** Dataset content follows **

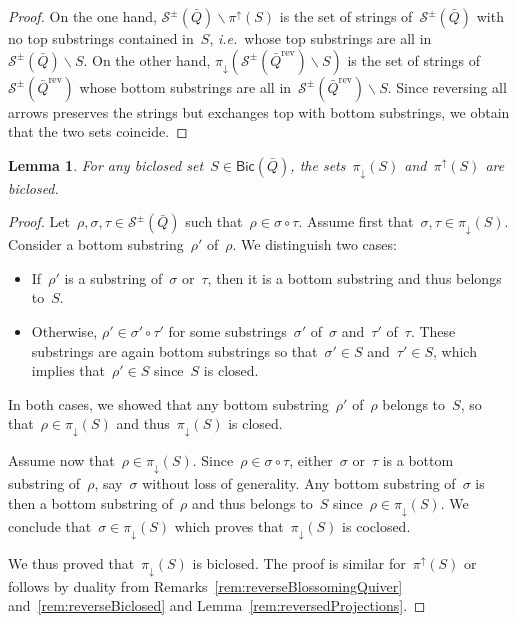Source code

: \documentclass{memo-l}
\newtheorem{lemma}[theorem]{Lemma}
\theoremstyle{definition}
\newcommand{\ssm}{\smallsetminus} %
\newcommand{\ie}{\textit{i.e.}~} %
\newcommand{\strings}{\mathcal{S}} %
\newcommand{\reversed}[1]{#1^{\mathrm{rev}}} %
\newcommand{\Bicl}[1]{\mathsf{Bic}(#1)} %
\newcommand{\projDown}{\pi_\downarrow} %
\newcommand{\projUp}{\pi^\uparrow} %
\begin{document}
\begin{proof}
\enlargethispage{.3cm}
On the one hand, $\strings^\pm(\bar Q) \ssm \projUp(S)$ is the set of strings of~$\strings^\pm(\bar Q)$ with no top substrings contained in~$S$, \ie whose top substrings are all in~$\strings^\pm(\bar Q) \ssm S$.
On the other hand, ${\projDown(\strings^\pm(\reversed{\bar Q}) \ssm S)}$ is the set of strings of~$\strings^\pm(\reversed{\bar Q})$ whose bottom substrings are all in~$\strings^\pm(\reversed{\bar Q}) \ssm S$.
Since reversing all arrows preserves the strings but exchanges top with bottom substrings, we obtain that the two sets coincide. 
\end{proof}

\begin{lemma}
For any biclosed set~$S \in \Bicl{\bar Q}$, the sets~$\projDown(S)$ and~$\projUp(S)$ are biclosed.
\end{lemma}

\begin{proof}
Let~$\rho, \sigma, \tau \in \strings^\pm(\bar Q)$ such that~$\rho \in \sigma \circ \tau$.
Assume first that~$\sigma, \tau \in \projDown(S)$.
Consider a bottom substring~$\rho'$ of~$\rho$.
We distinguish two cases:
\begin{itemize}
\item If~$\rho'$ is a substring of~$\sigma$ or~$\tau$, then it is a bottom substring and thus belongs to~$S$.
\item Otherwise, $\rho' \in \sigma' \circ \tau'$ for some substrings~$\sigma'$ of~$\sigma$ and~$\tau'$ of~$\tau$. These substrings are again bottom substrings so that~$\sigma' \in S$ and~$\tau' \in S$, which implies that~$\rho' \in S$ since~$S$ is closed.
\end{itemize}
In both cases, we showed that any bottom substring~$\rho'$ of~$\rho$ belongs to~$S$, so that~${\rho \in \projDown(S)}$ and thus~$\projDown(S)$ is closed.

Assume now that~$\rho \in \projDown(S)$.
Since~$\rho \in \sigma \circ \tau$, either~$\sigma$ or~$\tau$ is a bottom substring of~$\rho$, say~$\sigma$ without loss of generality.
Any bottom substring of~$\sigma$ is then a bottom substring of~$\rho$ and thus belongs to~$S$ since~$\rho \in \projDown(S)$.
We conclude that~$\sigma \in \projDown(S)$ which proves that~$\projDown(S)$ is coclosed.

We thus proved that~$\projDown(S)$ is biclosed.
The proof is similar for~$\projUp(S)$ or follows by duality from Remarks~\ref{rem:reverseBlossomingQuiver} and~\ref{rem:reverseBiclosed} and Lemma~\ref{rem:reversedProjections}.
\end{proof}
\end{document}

** End of Dataset content **
** Dataset content follows **

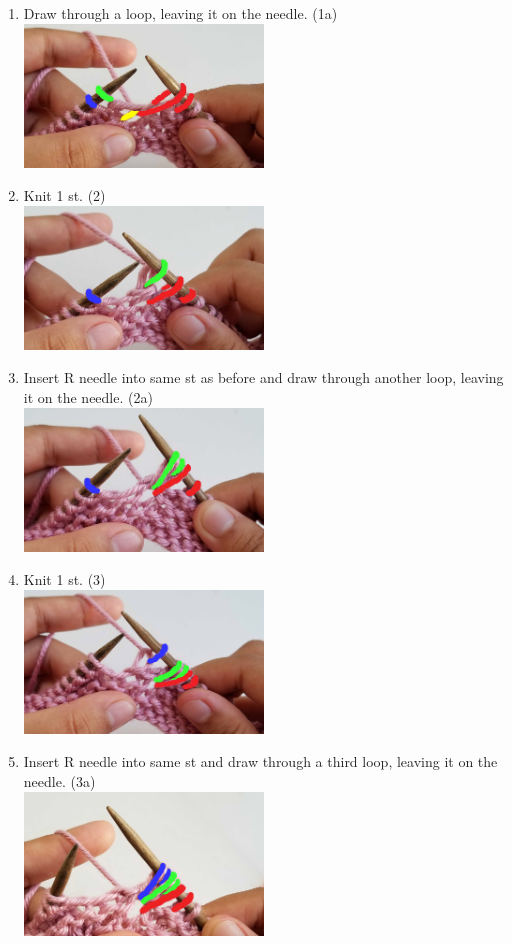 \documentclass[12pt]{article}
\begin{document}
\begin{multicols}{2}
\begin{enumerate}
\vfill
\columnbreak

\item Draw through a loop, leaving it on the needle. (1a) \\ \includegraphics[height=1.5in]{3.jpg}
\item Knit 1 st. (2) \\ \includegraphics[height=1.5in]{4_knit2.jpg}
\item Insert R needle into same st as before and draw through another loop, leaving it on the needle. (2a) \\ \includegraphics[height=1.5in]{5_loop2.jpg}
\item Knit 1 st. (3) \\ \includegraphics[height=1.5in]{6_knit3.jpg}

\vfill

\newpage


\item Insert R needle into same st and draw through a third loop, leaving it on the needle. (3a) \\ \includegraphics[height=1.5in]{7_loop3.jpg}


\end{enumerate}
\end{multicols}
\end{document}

** End of Dataset content **

> [Required work]: How many lines in the records include "begin"? Answer with the number alone.

> [Answer box]: 8